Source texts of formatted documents
*****
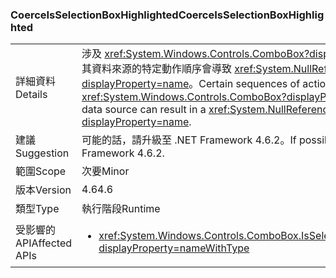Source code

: ### <a name="coerceisselectionboxhighlighted"></a><span data-ttu-id="ce733-101">CoerceIsSelectionBoxHighlighted</span><span class="sxs-lookup"><span data-stu-id="ce733-101">CoerceIsSelectionBoxHighlighted</span></span>

|   |   |
|---|---|
|<span data-ttu-id="ce733-102">詳細資料</span><span class="sxs-lookup"><span data-stu-id="ce733-102">Details</span></span>|<span data-ttu-id="ce733-103">涉及 <xref:System.Windows.Controls.ComboBox?displayProperty=name> 及其資料來源的特定動作順序會導致 <xref:System.NullReferenceException?displayProperty=name>。</span><span class="sxs-lookup"><span data-stu-id="ce733-103">Certain sequences of actions involving a <xref:System.Windows.Controls.ComboBox?displayProperty=name> and its data source can result in a <xref:System.NullReferenceException?displayProperty=name>.</span></span>|
|<span data-ttu-id="ce733-104">建議</span><span class="sxs-lookup"><span data-stu-id="ce733-104">Suggestion</span></span>|<span data-ttu-id="ce733-105">可能的話，請升級至 .NET Framework 4.6.2。</span><span class="sxs-lookup"><span data-stu-id="ce733-105">If possible, upgrade to .NET Framework 4.6.2.</span></span>|
|<span data-ttu-id="ce733-106">範圍</span><span class="sxs-lookup"><span data-stu-id="ce733-106">Scope</span></span>|<span data-ttu-id="ce733-107">次要</span><span class="sxs-lookup"><span data-stu-id="ce733-107">Minor</span></span>|
|<span data-ttu-id="ce733-108">版本</span><span class="sxs-lookup"><span data-stu-id="ce733-108">Version</span></span>|<span data-ttu-id="ce733-109">4.6</span><span class="sxs-lookup"><span data-stu-id="ce733-109">4.6</span></span>|
|<span data-ttu-id="ce733-110">類型</span><span class="sxs-lookup"><span data-stu-id="ce733-110">Type</span></span>|<span data-ttu-id="ce733-111">執行階段</span><span class="sxs-lookup"><span data-stu-id="ce733-111">Runtime</span></span>|
|<span data-ttu-id="ce733-112">受影響的 API</span><span class="sxs-lookup"><span data-stu-id="ce733-112">Affected APIs</span></span>|<ul><li><xref:System.Windows.Controls.ComboBox.IsSelectionBoxHighlighted?displayProperty=nameWithType></li></ul>|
*****
PROBLEM
The task requires that every line above be transcribed exactly, without the images.

ANSWER SECTION
Source code

: ### <a name="coerceisselectionboxhighlighted"></a><span data-ttu-id="ce733-101">CoerceIsSelectionBoxHighlighted</span><span class="sxs-lookup"><span data-stu-id="ce733-101">CoerceIsSelectionBoxHighlighted</span></span>

|   |   |
|---|---|
|<span data-ttu-id="ce733-102">詳細資料</span><span class="sxs-lookup"><span data-stu-id="ce733-102">Details</span></span>|<span data-ttu-id="ce733-103">涉及 <xref:System.Windows.Controls.ComboBox?displayProperty=name> 及其資料來源的特定動作順序會導致 <xref:System.NullReferenceException?displayProperty=name>。</span><span class="sxs-lookup"><span data-stu-id="ce733-103">Certain sequences of actions involving a <xref:System.Windows.Controls.ComboBox?displayProperty=name> and its data source can result in a <xref:System.NullReferenceException?displayProperty=name>.</span></span>|
|<span data-ttu-id="ce733-104">建議</span><span class="sxs-lookup"><span data-stu-id="ce733-104">Suggestion</span></span>|<span data-ttu-id="ce733-105">可能的話，請升級至 .NET Framework 4.6.2。</span><span class="sxs-lookup"><span data-stu-id="ce733-105">If possible, upgrade to .NET Framework 4.6.2.</span></span>|
|<span data-ttu-id="ce733-106">範圍</span><span class="sxs-lookup"><span data-stu-id="ce733-106">Scope</span></span>|<span data-ttu-id="ce733-107">次要</span><span class="sxs-lookup"><span data-stu-id="ce733-107">Minor</span></span>|
|<span data-ttu-id="ce733-108">版本</span><span class="sxs-lookup"><span data-stu-id="ce733-108">Version</span></span>|<span data-ttu-id="ce733-109">4.6</span><span class="sxs-lookup"><span data-stu-id="ce733-109">4.6</span></span>|
|<span data-ttu-id="ce733-110">類型</span><span class="sxs-lookup"><span data-stu-id="ce733-110">Type</span></span>|<span data-ttu-id="ce733-111">執行階段</span><span class="sxs-lookup"><span data-stu-id="ce733-111">Runtime</span></span>|
|<span data-ttu-id="ce733-112">受影響的 API</span><span class="sxs-lookup"><span data-stu-id="ce733-112">Affected APIs</span></span>|<ul><li><xref:System.Windows.Controls.ComboBox.IsSelectionBoxHighlighted?displayProperty=nameWithType></li></ul>|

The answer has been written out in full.